Last month, the FCC banned the sale of all new routers not made in the US. If a router already has FCC clearance to sell, sales will continue to be allowed, but in theory the new clearance is only for US-made routers. The text of the FCC’s announcement states that vulnerabilities in routers have enabled cyberattacks, including Salt Typhoon in 2024, so in the interest of locking all backdoors, the router supply chain must be fully secured.
In theory, all new routers had to be manufactured domestically, or manufacturers could seek “conditional approval,” which involves jumping through new hoops intended to prove that their manufacturer had plans to relocate to the U.S. According to a report from the Verge, there’s no indication that Netgear has done this. Gizmodo couldn’t find any.
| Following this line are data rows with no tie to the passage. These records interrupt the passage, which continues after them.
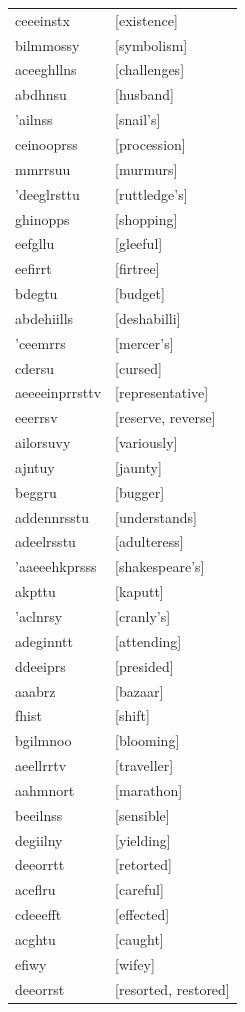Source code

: \documentclass{article}
\begin{document}
\begin{tabular}{ll}
ceeeinstx & [existence] \\
bilmmossy & [symbolism] \\
aceeghllns & [challenges] \\
abdhnsu & [husband] \\
'ailnss & [snail's] \\
ceinooprss & [procession] \\
mmrrsuu & [murmurs] \\
'deeglrsttu & [ruttledge's] \\
ghinopps & [shopping] \\
eefgllu & [gleeful] \\
eefirrt & [firtree] \\
bdegtu & [budget] \\
abdehiills & [deshabilli] \\
'ceemrrs & [mercer's] \\
cdersu & [cursed] \\
aeeeeinprrsttv & [representative] \\
eeerrsv & [reserve, reverse] \\
ailorsuvy & [variously] \\
ajntuy & [jaunty] \\
beggru & [bugger] \\
addennrsstu & [understands] \\
adeelrsstu & [adulteress] \\
'aaeeehkprsss & [shakespeare's] \\
akpttu & [kaputt] \\
'aclnrsy & [cranly's] \\
adeginntt & [attending] \\
ddeeiprs & [presided] \\
aaabrz & [bazaar] \\
fhist & [shift] \\
bgilmnoo & [blooming] \\
aeellrrtv & [traveller] \\
aahmnort & [marathon] \\
beeilnss & [sensible] \\
degiilny & [yielding] \\
deeorrtt & [retorted] \\
aceflru & [careful] \\
cdeeefft & [effected] \\
acghtu & [caught] \\
efiwy & [wifey] \\
deeorrst & [resorted, restored] \\

\end{tabular}
\end{document}
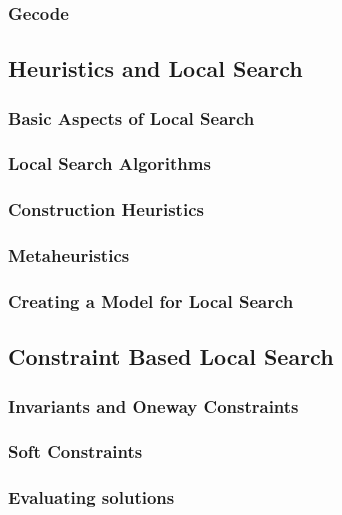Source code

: \documentclass[a4paper,11pt]{article}
\begin{document}
    \subsubsection{Gecode}
    
  \subsection{Heuristics and Local Search}
  
     \subsubsection{Basic Aspects of Local Search}
    
    \subsubsection{Local Search Algorithms}
    
    \subsubsection{Construction Heuristics}
    
    \subsubsection{Metaheuristics}
    
    \subsubsection{Creating a Model for Local Search}
    
  \subsection{Constraint Based Local Search}
  
    \subsubsection{Invariants and Oneway Constraints}
    
    \subsubsection{Soft Constraints}
    
    \subsubsection{Evaluating solutions}
    
\end{document}
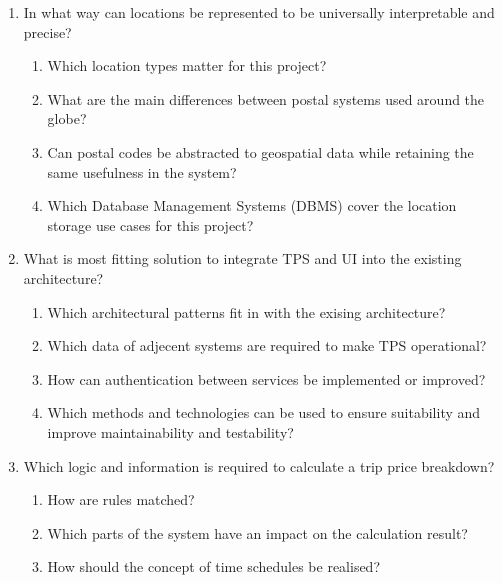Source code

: \begin{enumerate}

	\item In what way can locations be represented to be universally interpretable and precise?
		\begin{enumerate}[label*=\arabic*.]
			\item Which location types matter for this project?
			\item What are the main differences between postal systems used around the globe?
			\item Can postal codes be abstracted to geospatial data while retaining the same usefulness in the system?
			\item Which Database Management Systems (DBMS) cover the location storage use cases for this project?
		\end{enumerate}

	\item What is most fitting solution to integrate TPS and UI into the existing architecture?
		\begin{enumerate}[label*=\arabic*.]
			\item Which architectural patterns fit in with the exising architecture?
			\item Which data of adjecent systems are required to make TPS operational?
			\item How can authentication between services be implemented or improved?
			\item Which methods and technologies can be used to ensure suitability and improve maintainability and testability?
		\end{enumerate}

	\item Which logic and information is required to calculate a trip price breakdown?
		\begin{enumerate}[label*=\arabic*.]
			\item How are rules matched?
			\item Which parts of the system have an impact on the calculation result?
			\item How should the concept of time schedules be realised?
		\end{enumerate}


\end{enumerate}
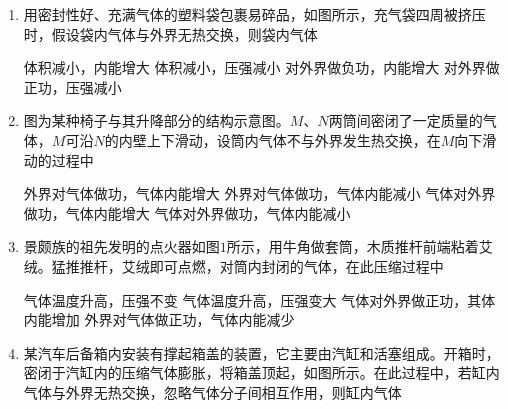 \begin{enumerate}[leftmargin=0em]
\renewcommand{\labelenumi}{\arabic{enumi}.}
\item
{}
用密封性好、充满气体的塑料袋包裹易碎品，如图所示，充气袋四周被挤压时，假设袋内气体与外界无热交换，则袋内气体  
\begin{figure}[h!]
\centering

\end{figure}

\fourchoices
{体积减小，内能增大}
{体积减小，压强减小}
{对外界做负功，内能增大}
{对外界做正功，压强减小}


\item 
{}
图为某种椅子与其升降部分的结构示意图。$ M $、$ N $两筒间密闭了一定质量的气体，$ M $可沿$ N $的内壁上下滑动，设筒内气体不与外界发生热交换，在$ M $向下滑动的过程中  
\begin{figure}[h!]
\centering

\end{figure}

\fourchoices
{外界对气体做功，气体内能增大}
{外界对气体做功，气体内能减小}
{气体对外界做功，气体内能增大}
{气体对外界做功，气体内能减小}


\item 
{}
景颇族的祖先发明的点火器如图$ 1 $所示，用牛角做套筒，木质推杆前端粘着艾绒。猛推推杆，艾绒即可点燃，对筒内封闭的气体，在此压缩过程中  
\begin{figure}[h!]
\centering

\end{figure}


\fourchoices
{气体温度升高，压强不变}
{气体温度升高，压强变大}
{气体对外界做正功，其体内能增加}
{外界对气体做正功，气体内能减少}


\item 
{}
某汽车后备箱内安装有撑起箱盖的装置，它主要由汽缸和活塞组成。开箱时，密闭于汽缸内的压缩气体膨胀，将箱盖顶起，如图所示。在此过程中，若缸内气体与外界无热交换，忽略气体分子间相互作用，则缸内气体  
\begin{figure}[h!]
\centering

\end{figure}


\end{enumerate}
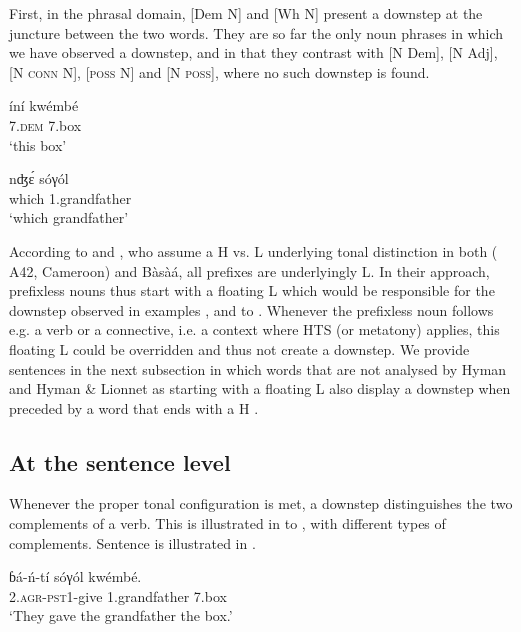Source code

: \documentclass[output=paper,newtxmath,modfonts,nonflat,hidelinks]{langsci/langscibook}
\begin{document}
First, in the phrasal domain, [Dem N] and [Wh N] present a downstep at the juncture between the two words. They are so far the only noun phrases in which we have observed a downstep, and in that they contrast with [N Dem], [N Adj], [N \textsc{conn} N], [\textsc{poss} N] and [N \textsc{poss}], where no such downstep is found. 

\ea \gll íní {\textdownstep}kwémbé\\
7.\textsc{dem} 7.box\\
\glt `this box'\label{ex:HamlaouiMakasso:5}\\
\z

\ea \gll nʤ\'ɛ {\textdownstep}sóγól\\
which 1.grandfather\\
\glt `which grandfather' \label{ex:HamlaouiMakasso:6}\\
\z

\noindent According to \citet{Hyman03} and \citet{HymanLionnet14}, who assume a H vs. L underlying tonal distinction in both  ( A42, Cameroon) and Bàsà{á}, all  prefixes are underlyingly L. In their approach, prefixless nouns thus start with a floating L  which would be responsible for the downstep observed in examples ,  and  to . Whenever the prefixless noun follows e.g. a verb or a connective, i.e. a context where HTS (or metatony) applies, this floating L  could be overridden and thus not create a downstep. We provide sentences in the next subsection in which words that are not analysed by Hyman and Hyman \& Lionnet as starting with a floating L  also display a downstep when preceded by a word that ends with a H .


\subsection{At the sentence level}

Whenever the proper tonal configuration is met, a downstep distinguishes the two complements of a verb. This is illustrated in  to , with different types of complements. Sentence  is illustrated in .

\ea \gll  ɓ{á}-ń-tí sóγól {\textdownstep}kwémbé.\\
2.\textsc{agr}-\textsc{pst1}-give 1.grandfather 7.box\\
\glt `They gave the grandfather the box.'\label{ex:HamlaouiMakasso:7}
\z
\end{document}
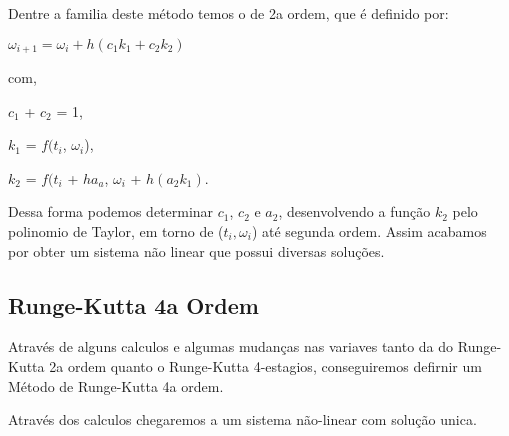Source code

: \documentclass[12pt]{article}
\begin{document}
Dentre a familia deste método temos o de 2a ordem, que é definido por:

$\omega_{i+1} = \omega_{i} + h(c_{1}k_{1} + c_{2}k_{2})$

com,

$c_{1}$ + $c_{2}$ = 1,

$k_{1}$ = $f(t_{i}$, $\omega_{i}$),

$k_{2}$ = $f(t_{i}$ + $ha_{a}$, $\omega_{i}$ + $h(a_{2}k_{1})$.


Dessa forma podemos determinar $c_{1}$, $c_{2}$ e $a_{2}$, desenvolvendo a função $k_{2}$ pelo polinomio de Taylor, em torno de ($t_{i}, \omega_{i}$) até segunda ordem. Assim acabamos por obter um sistema não linear que possui diversas soluções.

\subsection{Runge-Kutta 4a Ordem}
Através de alguns calculos e algumas mudanças nas variaves tanto da do Runge-Kutta 2a ordem quanto o Runge-Kutta 4-estagios, conseguiremos defirnir um Método de Runge-Kutta 4a ordem.

Através dos calculos chegaremos a um sistema não-linear com solução unica.
\end{document}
For the record, the FCC says another company, Adtran Inc. A group of routers somehow earned the same discount. In contrast, Netgear’s more detailed version of this discount includes:
“Netgear, Inc.’s Nighthawk consumer mesh, mobile and standalone routers (R, RX, RAX, RS, MK, MR, M and MH series), Orbi consumer mesh, mobile and standalone routers (RBK, RBE, RBR, RBRE, LBR, LBK and CBK series), cable gateways (CAX series) and cable modems (CM series).”
This could potentially give Netgear a much wider loophole. It could continue to manufacture routers overseas – as apparently all consumer routers currently do – and could bring any new products to the US by applying one of the above labels.
But there’s nothing in Netgear’s flashy discount announcement about onshoring manufacturing, just a mention of Netgear being a “company founded and headquartered in the US.” And the section on the Netgear website about manufacturing still only says “We currently manufacture our consumer router products in Indonesia, Vietnam, and Thailand, countries considered ally by the U.S. government.”
This isn’t the first surprising move by the FCC related to this router ban. Late last month, it added an expiration date for router security updates of March 1, 2027, which was intended to cover new routers, but was written in such a way as to deny security updates to current routers. The Technology Policy Institute, a think tank, wrote that “the ban creates the very vulnerabilities it claims to address.”
Gizmodo contacted the FCC and Netgear for clarity on why Netgear received this waiver, and specifically what would happen if it announced a reinstatement plan. We will update this article if we get any response.